LAWS(PVC)-1902-11-2

EMPEROR Vs. SHERUFALLI ALLIBHOY

Decided On November 27, 1902
EMPEROR Appellant
V/S
SHERUFALLI ALLIBHOY Respondents

JUDGEMENT

(1.) The petitioner, Sherufalli Allibhoy, was tried before the Chief Presidency Magistrate, Bombay, on three charges: firstly, under Section 485 of the Indian Penal Code, having in his possession on the 9 October, 1902, certain stencil plates for the purpose of counterfeiting Messrs. Hubbock & Co. Limited's trade-mark on two kegs of paint; secondly, under Section 486 of the Indian Penal Code, haying on or about the 7 October, 1902, at Bombay, sold two kegs to which a counterfeit trade-mark was affixed without taking reasonable precautions, &o.; thirdly, under Section 486 of the Indian Penal Code, having in his possession for sale on or about the 9 October, 1902, certain kegs of paint purporting to be Hubbook's paint, having a counterfeit trade-mark.

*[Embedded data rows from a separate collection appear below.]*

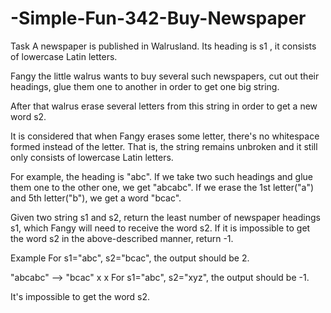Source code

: # -Simple-Fun-342-Buy-Newspaper
Task
A newspaper is published in Walrusland. Its heading is s1 , it consists of lowercase Latin letters.

Fangy the little walrus wants to buy several such newspapers, cut out their headings, glue them one to another in order to get one big string.

After that walrus erase several letters from this string in order to get a new word s2.

It is considered that when Fangy erases some letter, there's no whitespace formed instead of the letter. That is, the string remains unbroken and it still only consists of lowercase Latin letters.

For example, the heading is "abc". If we take two such headings and glue them one to the other one, we get "abcabc". If we erase the 1st letter("a") and 5th letter("b"), we get a word "bcac".

Given two string s1 and s2, return the least number of newspaper headings s1, which Fangy will need to receive the word s2. If it is impossible to get the word s2 in the above-described manner, return -1.

Example
For s1="abc", s2="bcac", the output should be 2.

"abcabc" --> "bcac"
 x   x
For s1="abc", s2="xyz", the output should be -1.

It's impossible to get the word s2.

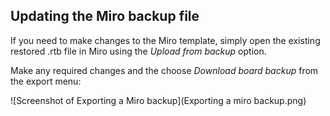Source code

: ## Updating the Miro backup file

If you need to make changes to the Miro template, simply open the existing restored .rtb file in Miro using the _Upload from backup_ option.

Make any required changes and the choose _Download board backup_ from the export menu:

![Screenshot of Exporting a Miro backup](Exporting a miro backup.png)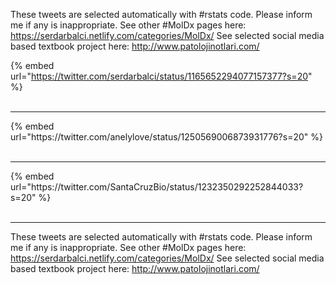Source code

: 

These tweets are selected automatically with #rstats code. Please inform me if any is inappropriate.
See other #MolDx pages here: https://serdarbalci.netlify.com/categories/MolDx/ 
See selected social media based textbook project here: http://www.patolojinotlari.com/

{% embed url="https://twitter.com/serdarbalci/status/1165652294077157377?s=20" %}<br>
<br>
<hr>
{% embed url="https://twitter.com/anelylove/status/1250569006873931776?s=20" %}<br>
<br>
<hr>
{% embed url="https://twitter.com/SantaCruzBio/status/1232350292252844033?s=20" %}<br>
<br>
<hr>


These tweets are selected automatically with #rstats code. Please inform me if any is inappropriate.
See other #MolDx pages here: https://serdarbalci.netlify.com/categories/MolDx/ 
See selected social media based textbook project here: http://www.patolojinotlari.com/

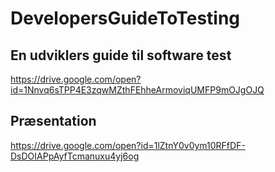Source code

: # DevelopersGuideToTesting

## En udviklers guide til software test
https://drive.google.com/open?id=1Nnvq6sTPP4E3zqwMZthFEhheArmoviqUMFP9mOJgOJQ

## Præsentation
https://drive.google.com/open?id=1lZtnY0v0ym10RFfDF-DsDOIAPpAyfTcmanuxu4yj6og
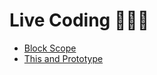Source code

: # Live Coding 🧑🏼‍💻

- [Block Scope](./block-scope.js)
- [This and Prototype](./this-and-prototype.js)

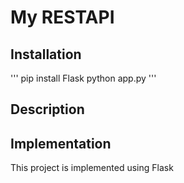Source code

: # My RESTAPI

## Installation

'''
pip install Flask
python app.py
'''

## Description

## Implementation

This project is implemented using Flask
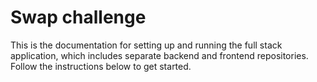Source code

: # Swap challenge

This is the documentation for setting up and running the full stack application, which includes separate backend and frontend repositories. Follow the instructions below to get started.
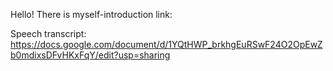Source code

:Hello! There is myself-introduction link:

Speech transcript: https://docs.google.com/document/d/1YQtHWP_brkhgEuRSwF24O2OpEwZb0mdixsDFvHKxFqY/edit?usp=sharing
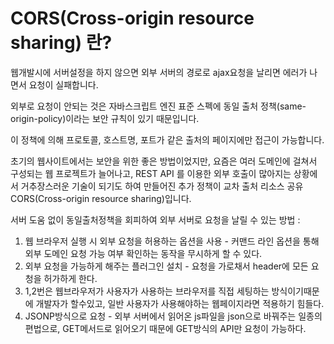 # CORS(Cross-origin resource sharing) 란?

웹개발시에 서버설정을 하지 않으면 외부 서버의 경로로 ajax요청을 날리면 에러가 나면서 요청이 실패합니다.

외부로 요청이 안되는 것은 자바스크립트 엔진 표준 스펙에 동일 출처 정책(same-origin-policy)이라는 보안 규칙이 있기 때문입니다.

이 정책에 의해 프로토콜, 호스트명, 포트가 같은 출처의 페이지에만 접근이 가능합니다.

초기의 웹사이트에서는 보안을 위한 좋은 방법이었지만, 요즘은 여러 도메인에 걸쳐서 구성되는 웹 프로젝트가 늘어나고, REST API 를 이용한 외부 호출이 많아지는 상황에서 거추장스러운 기술이 되기도 하여 만들어진 추가 정책이 교차 출처 리소스 공유 CORS(Cross-origin resource sharing)입니다.

서버 도움 없이 동일출처정책을 회피하여 외부 서버로 요청을 날릴 수 있는 방법 :

1. 웹 브라우저 실행 시 외부 요청을 허용하는 옵션을 사용 - 커맨드 라인 옵션을 통해 외부 도메인 요청 가능 여부 확인하는 동작을 무시하게 할 수 있다.
2. 외부 요청을 가능하게 해주는 플러그인 설치 - 요청을 가로채서 header에 모든 요청을 허가하게 한다.
3. 1,2번은 웹브라우저가 사용자가 사용하는 브라우저를 직접 세팅하는 방식이기때문에 개발자가 할수있고, 일반 사용자가 사용해야하는 웹페이지라면 적용하기 힘들다.
4. JSONP방식으로 요청 - 외부 서버에서 읽어온 js파일을 json으로 바꿔주는 일종의 편법으로, GET메서드로 읽어오기 때문에 GET방식의 API만 요청이 가능하다.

The Magistrate convicted the petitioner on each of the charges and sentenced him to eighteen months, rigorous imprisonment on the first and to one year's rigorous imprisonment on each of the other two charges. He also directed the sentences to run concurrently. The petitioner now appeals against the convictions and sentences.

(2.) The first point raised before us in support of the appeal is that the trial was illegal and must be quashed, because the Magistrate charged the petitioner at one trial with offences which were neither of the same kind, under Section 234, nor connected together so as to form the same transaction, under Sub-section 1, Section 235 of the Criminal P. C.. Mr. Strangman, who has appeared for the petitioner and argued the appeal, conceded that if the offences of which his client has been convicted could be regarded as arising out of the same transaction, the point raised by him should fail. His argument is that they do not arise out of the same transaction, because the first charge related to having had possession on the 9 of October, 1902, of instruments for counterfeiting, whereas the second charge related to a sale on the 7 October, 1902, of certain counterfeit articles--that, in other words, as the two offences related to two different occasions, they could not be regarded as "one series of acts so connected together as to form the same transaction." Briefly put, the argument makes time the" test, and the sole test, for determining whether two or more offences arise out of one and the same transaction. But, in my opinion, there is no principle on which we can hold that, merely because an offence is committed at one time and another offence is committed at another, they should ha regarded as not falling within the category of offences contemplated by Sub-section 1 of Section 235 of the Criminal P. C., whatever in other respects be their interrelation or interdependence. Some of the illustrations to the sub-section in question serve to throw light on its real meaning. Illustration (c) says: A entices B, the wife of C, away from C, with intent to commit adultery with B, and than commits adultery with her. A may be separately charged with and convicted of offences under Secs.498 and 497 of the Indian Penal Code.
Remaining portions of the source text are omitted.